Anto, seorang mahasiswa di Akademi Komunitas Tekstil Solo (AK-Tekstil Solo), memilih kampus tersebut dengan keyakinan bahwa setelah lulus ia akan mendapatkan pekerjaan di industri tekstil. Keyakinan ini didasarkan pada kerjasama kampus dengan berbagai perusahaan tekstil terpercaya. Namun, saat ini, suasana kampus lebih sepi dari biasanya karena banyak mahasiswa yang sedang libur, magang, atau baru saja diterima sebagai mahasiswa baru.
AK-Tekstil Solo, didirikan pada tahun 2015 oleh Kementerian Perindustrian, telah mengalami fluktuasi dalam jumlah pendaftar dan lulusan. Pada tahun 2018, jumlah pendaftar mencapai puncaknya dengan 324 mahasiswa baru, namun menurun tajam selama pandemi. Hingga tahun 2023, jumlah lulusan juga mengalami penurunan drastis.

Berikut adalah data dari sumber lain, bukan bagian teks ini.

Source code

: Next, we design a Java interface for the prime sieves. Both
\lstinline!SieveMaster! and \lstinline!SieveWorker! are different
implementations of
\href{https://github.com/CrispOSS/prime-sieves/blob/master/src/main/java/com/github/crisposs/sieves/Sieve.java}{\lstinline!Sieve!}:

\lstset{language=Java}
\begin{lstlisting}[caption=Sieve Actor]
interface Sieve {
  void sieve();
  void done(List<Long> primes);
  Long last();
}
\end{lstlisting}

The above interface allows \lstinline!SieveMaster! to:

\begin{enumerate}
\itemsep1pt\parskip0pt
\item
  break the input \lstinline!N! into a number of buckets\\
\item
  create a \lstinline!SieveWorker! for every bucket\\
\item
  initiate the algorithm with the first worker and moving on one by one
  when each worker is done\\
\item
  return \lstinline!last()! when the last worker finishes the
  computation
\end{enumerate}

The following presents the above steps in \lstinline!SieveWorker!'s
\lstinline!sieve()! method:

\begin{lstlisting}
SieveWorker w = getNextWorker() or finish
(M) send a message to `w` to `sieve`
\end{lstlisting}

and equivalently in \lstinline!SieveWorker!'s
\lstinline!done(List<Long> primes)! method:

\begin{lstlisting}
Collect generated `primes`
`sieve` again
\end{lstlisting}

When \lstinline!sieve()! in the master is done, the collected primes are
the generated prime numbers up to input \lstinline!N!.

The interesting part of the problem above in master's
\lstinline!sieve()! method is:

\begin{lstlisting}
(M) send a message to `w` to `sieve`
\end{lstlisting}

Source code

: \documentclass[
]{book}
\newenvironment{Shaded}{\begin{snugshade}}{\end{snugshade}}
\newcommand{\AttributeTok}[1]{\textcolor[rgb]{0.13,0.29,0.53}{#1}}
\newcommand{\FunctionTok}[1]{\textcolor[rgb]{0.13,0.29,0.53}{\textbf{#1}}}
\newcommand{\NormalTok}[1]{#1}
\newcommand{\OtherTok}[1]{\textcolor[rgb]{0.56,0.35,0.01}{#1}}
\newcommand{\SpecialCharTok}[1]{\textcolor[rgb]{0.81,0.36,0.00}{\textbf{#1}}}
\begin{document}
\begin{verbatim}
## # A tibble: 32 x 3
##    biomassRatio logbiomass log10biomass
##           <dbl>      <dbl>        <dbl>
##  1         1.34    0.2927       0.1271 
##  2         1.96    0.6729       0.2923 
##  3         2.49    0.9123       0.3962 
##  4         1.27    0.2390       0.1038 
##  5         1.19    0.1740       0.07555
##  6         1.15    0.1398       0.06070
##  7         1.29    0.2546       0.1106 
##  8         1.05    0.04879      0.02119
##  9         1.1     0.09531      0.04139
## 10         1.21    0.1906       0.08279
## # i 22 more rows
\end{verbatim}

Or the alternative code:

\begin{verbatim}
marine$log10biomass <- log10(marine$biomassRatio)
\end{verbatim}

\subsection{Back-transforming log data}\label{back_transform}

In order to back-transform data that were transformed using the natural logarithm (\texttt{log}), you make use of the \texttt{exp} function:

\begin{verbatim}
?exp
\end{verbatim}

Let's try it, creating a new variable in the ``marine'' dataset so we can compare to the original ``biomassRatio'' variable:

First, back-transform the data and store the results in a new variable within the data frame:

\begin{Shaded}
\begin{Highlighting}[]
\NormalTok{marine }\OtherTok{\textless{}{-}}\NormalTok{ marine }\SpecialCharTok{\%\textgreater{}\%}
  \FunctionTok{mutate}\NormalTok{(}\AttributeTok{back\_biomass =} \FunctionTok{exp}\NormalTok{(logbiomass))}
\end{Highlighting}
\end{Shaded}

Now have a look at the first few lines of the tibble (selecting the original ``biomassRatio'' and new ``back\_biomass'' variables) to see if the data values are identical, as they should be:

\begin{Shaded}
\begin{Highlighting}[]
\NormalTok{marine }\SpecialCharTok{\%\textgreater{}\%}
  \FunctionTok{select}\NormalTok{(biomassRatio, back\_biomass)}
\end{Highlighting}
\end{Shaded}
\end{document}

Terdapat tiga program studi di AK-Tekstil Solo, yaitu D-II Teknik Pembuatan Benang, D-II Teknik Pembuatan Kain Tenun, dan D-II Teknik Pembuatan Garmen. Meski demikian, ambruknya industri tekstil nasional memicu kekhawatiran di kalangan akademisi tekstil, termasuk Direktur AK-Tekstil Solo, Wawan Ardi Subakdo. Ia menekankan pentingnya peran kampus dalam menyediakan sumber daya manusia bagi industri tekstil.
Sekitar 60 pabrik tekstil di Indonesia bermitra dengan AK-Tekstil Solo. Namun, krisis industri tekstil mengancam keberlangsungan pendidikan di kampus ini. Menurut Lilik Setiawan dari Asosiasi Pertekstilan Indonesia (API) Jawa Tengah, industri tekstil mempekerjakan 43 persen tenaga kerja di sektor manufaktur. Jika industri ini tidak pulih, dampaknya akan meluas ke sektor lain seperti industri makanan-minuman dan otomotif.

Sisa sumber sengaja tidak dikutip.